Since 1945, the McCarran-Ferguson Act has provided the insurance industry with a statutory exemption from the federal antitrust laws.  However, this exemption has been limited over the past 30 years by the courts.  According to CQ, in the 19th century, the Supreme Court granted states the right to regulate insurers, ruling that insurance was not "interstate commerce" and therefore not subject to federal regulation under the Constitution.  In the 1940s, President Franklin D. Roosevelt felt that states were not effectively regulating insurance companies and urged the court to reverse its earlier ruling.  In 1944, the Supreme Court reversed itself and decided that insurance constitutes "interstate commerce," and therefore is subject to federal regulation.  Insurance companies lobbied Congress to overturn this ruling.  The McCarran-Ferguson Act was the resulting compromise.  H.R. 4626 would undo the statutory exemption granted to the insurance industry via McCarran-Ferguson.

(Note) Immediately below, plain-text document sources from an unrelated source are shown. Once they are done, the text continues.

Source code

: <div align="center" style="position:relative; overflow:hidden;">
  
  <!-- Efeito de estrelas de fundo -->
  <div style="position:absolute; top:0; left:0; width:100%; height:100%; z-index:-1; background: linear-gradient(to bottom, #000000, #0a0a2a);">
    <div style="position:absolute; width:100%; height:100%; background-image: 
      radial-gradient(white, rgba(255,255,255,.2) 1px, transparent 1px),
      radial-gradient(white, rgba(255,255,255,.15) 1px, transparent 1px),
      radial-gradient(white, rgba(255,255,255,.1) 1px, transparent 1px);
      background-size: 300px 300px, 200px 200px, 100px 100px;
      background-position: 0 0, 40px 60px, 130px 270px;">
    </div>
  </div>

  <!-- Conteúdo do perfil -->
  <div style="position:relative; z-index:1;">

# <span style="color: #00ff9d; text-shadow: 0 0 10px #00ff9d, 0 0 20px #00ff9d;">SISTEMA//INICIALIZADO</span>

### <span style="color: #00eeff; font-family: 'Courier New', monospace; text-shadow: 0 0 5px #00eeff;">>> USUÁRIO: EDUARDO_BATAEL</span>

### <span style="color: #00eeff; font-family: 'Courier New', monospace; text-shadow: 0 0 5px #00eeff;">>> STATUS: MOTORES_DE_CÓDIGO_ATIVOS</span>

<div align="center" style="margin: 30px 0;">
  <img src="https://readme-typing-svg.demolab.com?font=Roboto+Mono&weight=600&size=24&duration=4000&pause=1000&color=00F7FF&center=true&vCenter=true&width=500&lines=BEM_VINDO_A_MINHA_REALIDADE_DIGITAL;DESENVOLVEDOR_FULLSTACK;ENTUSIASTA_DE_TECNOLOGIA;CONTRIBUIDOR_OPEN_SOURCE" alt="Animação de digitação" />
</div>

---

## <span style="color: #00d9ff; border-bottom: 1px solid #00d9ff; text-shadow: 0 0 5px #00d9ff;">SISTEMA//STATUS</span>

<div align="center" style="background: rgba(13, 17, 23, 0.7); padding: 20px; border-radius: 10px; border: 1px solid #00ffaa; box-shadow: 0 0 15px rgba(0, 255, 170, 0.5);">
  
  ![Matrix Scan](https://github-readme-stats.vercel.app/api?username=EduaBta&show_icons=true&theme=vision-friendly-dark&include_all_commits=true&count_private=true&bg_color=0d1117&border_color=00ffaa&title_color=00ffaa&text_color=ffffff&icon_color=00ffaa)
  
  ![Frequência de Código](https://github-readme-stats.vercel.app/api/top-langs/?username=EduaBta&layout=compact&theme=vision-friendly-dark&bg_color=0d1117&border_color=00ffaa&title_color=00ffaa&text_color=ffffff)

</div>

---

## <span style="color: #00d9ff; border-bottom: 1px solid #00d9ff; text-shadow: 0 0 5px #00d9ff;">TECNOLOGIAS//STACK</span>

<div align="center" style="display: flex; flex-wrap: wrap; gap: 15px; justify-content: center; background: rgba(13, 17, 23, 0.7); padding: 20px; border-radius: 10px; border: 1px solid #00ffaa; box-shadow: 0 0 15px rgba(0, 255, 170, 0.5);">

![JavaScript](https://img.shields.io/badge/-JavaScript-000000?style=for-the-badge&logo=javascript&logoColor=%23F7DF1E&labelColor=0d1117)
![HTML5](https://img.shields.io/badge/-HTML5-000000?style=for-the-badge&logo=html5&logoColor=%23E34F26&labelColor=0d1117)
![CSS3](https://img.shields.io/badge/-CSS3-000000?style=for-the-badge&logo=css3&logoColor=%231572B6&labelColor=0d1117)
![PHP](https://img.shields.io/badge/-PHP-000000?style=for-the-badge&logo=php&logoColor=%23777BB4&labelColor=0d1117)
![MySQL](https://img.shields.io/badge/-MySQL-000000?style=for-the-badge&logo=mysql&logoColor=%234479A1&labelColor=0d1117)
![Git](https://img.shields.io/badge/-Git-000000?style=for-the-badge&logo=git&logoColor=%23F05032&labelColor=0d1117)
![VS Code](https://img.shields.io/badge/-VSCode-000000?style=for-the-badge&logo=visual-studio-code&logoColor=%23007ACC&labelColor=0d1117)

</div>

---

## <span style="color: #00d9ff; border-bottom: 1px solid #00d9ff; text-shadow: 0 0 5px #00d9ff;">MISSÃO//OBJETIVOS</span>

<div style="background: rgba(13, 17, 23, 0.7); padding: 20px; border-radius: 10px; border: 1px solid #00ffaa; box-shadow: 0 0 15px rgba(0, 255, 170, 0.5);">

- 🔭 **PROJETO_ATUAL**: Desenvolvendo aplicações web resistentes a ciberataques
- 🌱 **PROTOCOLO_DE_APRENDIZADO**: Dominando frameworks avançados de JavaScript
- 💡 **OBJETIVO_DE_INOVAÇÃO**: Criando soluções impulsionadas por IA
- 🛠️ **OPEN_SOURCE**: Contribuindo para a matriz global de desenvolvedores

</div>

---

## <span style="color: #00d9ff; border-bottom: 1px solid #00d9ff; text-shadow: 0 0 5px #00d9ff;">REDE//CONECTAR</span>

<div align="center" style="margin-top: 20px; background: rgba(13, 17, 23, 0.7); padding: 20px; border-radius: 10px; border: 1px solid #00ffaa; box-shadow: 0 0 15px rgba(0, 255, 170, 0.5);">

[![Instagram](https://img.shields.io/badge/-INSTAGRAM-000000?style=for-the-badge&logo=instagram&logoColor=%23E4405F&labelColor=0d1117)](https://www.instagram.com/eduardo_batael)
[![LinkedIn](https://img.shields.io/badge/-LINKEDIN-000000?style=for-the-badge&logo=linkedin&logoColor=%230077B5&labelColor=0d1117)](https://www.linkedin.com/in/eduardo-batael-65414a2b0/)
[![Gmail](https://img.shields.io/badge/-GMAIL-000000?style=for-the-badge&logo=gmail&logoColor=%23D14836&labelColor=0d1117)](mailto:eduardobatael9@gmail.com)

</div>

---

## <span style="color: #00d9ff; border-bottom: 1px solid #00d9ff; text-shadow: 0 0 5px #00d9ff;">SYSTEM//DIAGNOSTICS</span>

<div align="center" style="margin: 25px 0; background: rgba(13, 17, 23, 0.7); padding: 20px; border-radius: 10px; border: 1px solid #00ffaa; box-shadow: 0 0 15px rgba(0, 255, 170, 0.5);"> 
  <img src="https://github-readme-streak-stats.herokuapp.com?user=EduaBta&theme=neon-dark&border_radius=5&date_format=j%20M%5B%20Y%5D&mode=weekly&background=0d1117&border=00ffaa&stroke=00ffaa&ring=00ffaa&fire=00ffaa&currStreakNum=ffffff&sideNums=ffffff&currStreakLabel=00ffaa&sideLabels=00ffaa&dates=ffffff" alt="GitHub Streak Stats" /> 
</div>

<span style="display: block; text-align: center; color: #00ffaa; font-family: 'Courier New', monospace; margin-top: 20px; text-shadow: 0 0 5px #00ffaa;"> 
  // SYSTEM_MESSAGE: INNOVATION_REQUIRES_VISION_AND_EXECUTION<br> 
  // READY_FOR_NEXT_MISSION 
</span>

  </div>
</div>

While there is no CBO score for H.R. 4626 because it did not go through Committee, there is a CBO score for H.R. 3596, which for the purposes of cost, is similar.  Implementing the bill would likely have no significant cost to the federal government.  Enacting the bill could affect direct spending and revenues, but any such effects would not be significant.

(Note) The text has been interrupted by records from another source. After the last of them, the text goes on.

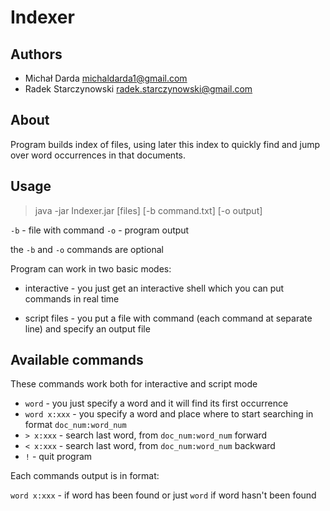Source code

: Indexer
=======

Authors
-------
+ Michał Darda <michaldarda1@gmail.com>
+ Radek Starczynowski <radek.starczynowski@gmail.com>

About
-----
Program builds index of files, using later this index to quickly find and jump over word occurrences in that documents.

Usage
-----

> java -jar Indexer.jar [files] [-b command.txt] [-o output]

`-b` - file with command
`-o` - program output

the `-b` and `-o` commands are optional

Program can work in two basic modes:

+ interactive - you just get an interactive shell which you can put commands in real time

+ script files - you put a file with command (each command at separate line) and specify an output file

Available commands
------------------------------
These commands work both for interactive and script mode

+ `word` - you just specify a word and it will find its first occurrence
+ `word x:xxx` - you specify a word and place where to start searching in format `doc_num:word_num`
+ `> x:xxx` - search last word, from `doc_num:word_num` forward
+ `< x:xxx` - search last word, from `doc_num:word_num` backward
+ `!` - quit program

Each commands output is in format:

`word x:xxx` - if word has been found or just `word` if word hasn't been found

According to CBO, the bill could affect the costs of and premiums charged by private health insurance companies; whether premiums would increase or decrease as a result is difficult to determine, but in either case the magnitude of the effects is likely to be quite small.

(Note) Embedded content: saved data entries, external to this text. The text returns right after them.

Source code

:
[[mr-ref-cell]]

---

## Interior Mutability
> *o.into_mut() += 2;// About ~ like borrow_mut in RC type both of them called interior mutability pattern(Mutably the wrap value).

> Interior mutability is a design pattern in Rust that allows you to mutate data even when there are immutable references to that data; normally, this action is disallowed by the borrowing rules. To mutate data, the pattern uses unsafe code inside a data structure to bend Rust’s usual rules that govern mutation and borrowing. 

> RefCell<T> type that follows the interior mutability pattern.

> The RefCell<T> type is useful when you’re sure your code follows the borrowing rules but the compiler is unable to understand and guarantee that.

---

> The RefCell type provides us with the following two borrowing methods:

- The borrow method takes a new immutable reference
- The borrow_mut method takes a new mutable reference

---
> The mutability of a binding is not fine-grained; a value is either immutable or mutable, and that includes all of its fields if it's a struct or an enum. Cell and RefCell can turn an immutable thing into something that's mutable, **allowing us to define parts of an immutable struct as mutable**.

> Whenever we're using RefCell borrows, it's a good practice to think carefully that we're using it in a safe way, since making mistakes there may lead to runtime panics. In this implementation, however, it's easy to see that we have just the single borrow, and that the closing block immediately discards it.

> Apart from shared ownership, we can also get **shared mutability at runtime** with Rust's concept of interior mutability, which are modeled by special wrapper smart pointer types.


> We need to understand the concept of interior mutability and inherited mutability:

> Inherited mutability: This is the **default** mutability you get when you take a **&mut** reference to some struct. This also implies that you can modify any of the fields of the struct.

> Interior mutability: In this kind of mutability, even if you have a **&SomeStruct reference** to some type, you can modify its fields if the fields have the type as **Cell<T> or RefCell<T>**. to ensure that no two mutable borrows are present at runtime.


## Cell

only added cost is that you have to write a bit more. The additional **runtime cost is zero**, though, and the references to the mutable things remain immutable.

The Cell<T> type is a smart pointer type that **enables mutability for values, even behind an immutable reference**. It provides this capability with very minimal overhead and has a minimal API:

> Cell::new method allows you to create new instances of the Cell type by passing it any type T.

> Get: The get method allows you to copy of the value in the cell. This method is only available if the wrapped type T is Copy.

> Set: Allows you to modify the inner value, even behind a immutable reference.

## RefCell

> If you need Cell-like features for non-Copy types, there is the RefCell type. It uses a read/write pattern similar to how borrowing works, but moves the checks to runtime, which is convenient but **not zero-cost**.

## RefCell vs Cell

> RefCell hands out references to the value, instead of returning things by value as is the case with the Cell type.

In a letter to the House Committee on the Judiciary Chairman Conyers (D-MI), the National Association of Insurance Commissioners expressed their concern with similar legislation.  They note that bid rigging, price fixing and market allocation are currently not permitted under the McCarran-Ferguson Act and are not tolerated under State law.  They also state that the notion that McCarran-Ferguson encourages collusion or is the cause of high health insurance premiums is not supported by the facts.  

Some Members may be concerned that because McCarron-Ferguson actually facilitates the sharing of information among insurance providers, overturning the Act would negatively affect the competitive pricing that results from such information sharing. 

By way of the dissenting views provided in the Committee Report for H.R. 3596, some Members opposed the bill because of concerns with the unintended consequences of a federal ban on conduct that existing State regulatory and antitrust law already prohibit.  In addition, Members expressed concern that this legislation singles out a narrow subset of insurers for McCarran-Ferguson repeal and the impact on State insurance regulation in the future. 

Some Members may also be concerned that there is no record of necessity for this legislation, and no assurance that it will affect health insurance premiums either positively or negatively.  Additionally, Members may feel that supporters of the bill have not adequately addressed the bill's potentially unintended consequences including, but not limited to, causing increased litigation for health insurance providers.